ResQVision - Emergency Analytics

Feb 2025 - Present

Impact

ResQVision visualizes over 15,000+ emergency incidents to uncover operational bottlenecks, environmental risks, and resource shortages, enabling up to 30% faster identification of factors impacting response times.

Problem Statement

Emergency response management systems generate vast amounts of data — incident types, dispatch times, resource statuses, environmental conditions — but much of this data remains underutilized due to fragmented systems and limited analytic capabilities. Existing dashboards often lack multi-dimensional analysis, incident-level granularity, and dynamic exploration features. Critical questions — such as how weather impacts response times, or how ambulance availability correlates with delays — remain difficult to answer using static reports. Our challenge was to build an interactive, user-friendly dashboard that would surface these hidden relationships, empowering decision-makers to act proactively.

Approach

We designed ResQVision with a user-centered philosophy focused on clarity, usability, and operational relevance. The dashboard is organized into three modules — Incident Trends, Response Efficiency, and Environmental Impact — each targeting a specific layer of emergency response analysis. We prioritized intuitive interaction models, responsive filtering, and high information density without overwhelming the user. Clear legends, dynamic tooltips, and export functionalities were added to support exploratory analysis while maintaining an accessible learning curve for non-technical users.

Methodology

  • Data Engineering:

    Preprocessing emergency incident data using Python to derive temporal fields (Month, Day of Week, Hour) and enrich records with environmental and infrastructural variables (Weather Condition, Traffic Congestion, Road Type).

  • Visualization Stack:

    Built interactive visualizations using D3.js and React.js, ensuring smooth transitions, dynamic scaling, and modular component structures.

  • Dashboard Design:

    implemented three distinct dashboards:

    1. Incidents Dashboard (Bar charts, Time Series)
    2. Response Analysis Dashboard (Grouped Bar Chart, Line Chart, Heatmap)
    3. Weather Impact Dashboard (Heatmap)

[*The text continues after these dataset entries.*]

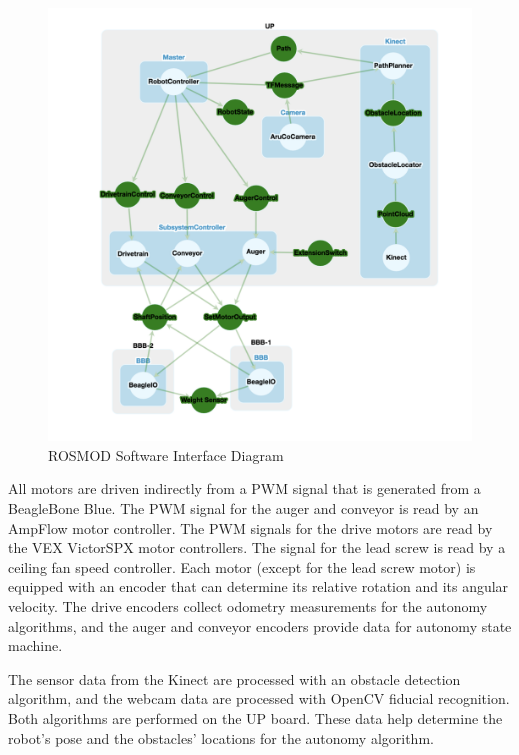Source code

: \documentclass[class=article, crop=false]{standalone}
\begin{document}
	\FloatBarrier
	\begin{figure}
		\centering
		\includegraphics[width=1\linewidth]{09_Figures/programming_interfaces.png}
		\caption{ROSMOD Software Interface Diagram}
		\label{fig:software_interfaces}
	\end{figure}
	\FloatBarrier
	
	All motors are driven indirectly from a PWM signal that is generated from a BeagleBone Blue. The PWM signal for the auger and conveyor is read by an AmpFlow motor controller. The PWM signals for the drive motors are read by the VEX VictorSPX motor controllers. The signal for the lead screw is read by a ceiling fan speed controller. Each motor (except for the lead screw motor) is equipped with an encoder that can determine its relative rotation and its angular velocity. The drive encoders collect odometry measurements for the autonomy algorithms, and the auger and conveyor encoders provide data for autonomy state machine. 
	
	The sensor data from the Kinect are processed with an obstacle detection algorithm, and the webcam data are processed with OpenCV fiducial recognition. Both algorithms are performed on the UP board. These data help determine the robot’s pose and the obstacles’ locations for the autonomy algorithm. 
	
\end{document}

    All dashboards were equipped with global filters (Region, Time Range, Severity, Traffic) to enable comparative and drill-down analysis.

  • Deployment:

    Hosted the live dashboard on Netlify for easy access and demonstration. User feedback was collected via an embedded survey to iteratively refine user experience.

Result

ResQVision successfully transforms complex emergency system data into a cohesive, exploratory environment where users can:

  • Identify trends in emergency type and severity across time and regions,
  • Assess the operational impact of ambulance shortages, road types, and injury scale on response time,
  • Uncover how environmental factors like bad weather and traffic congestion exacerbate delays.

The project serves as a strong proof-of-concept for real-world EMS decision support systems. User feedback indicated high scores for ease of navigation, clarity of insights, and potential usefulness in operational and policy settings.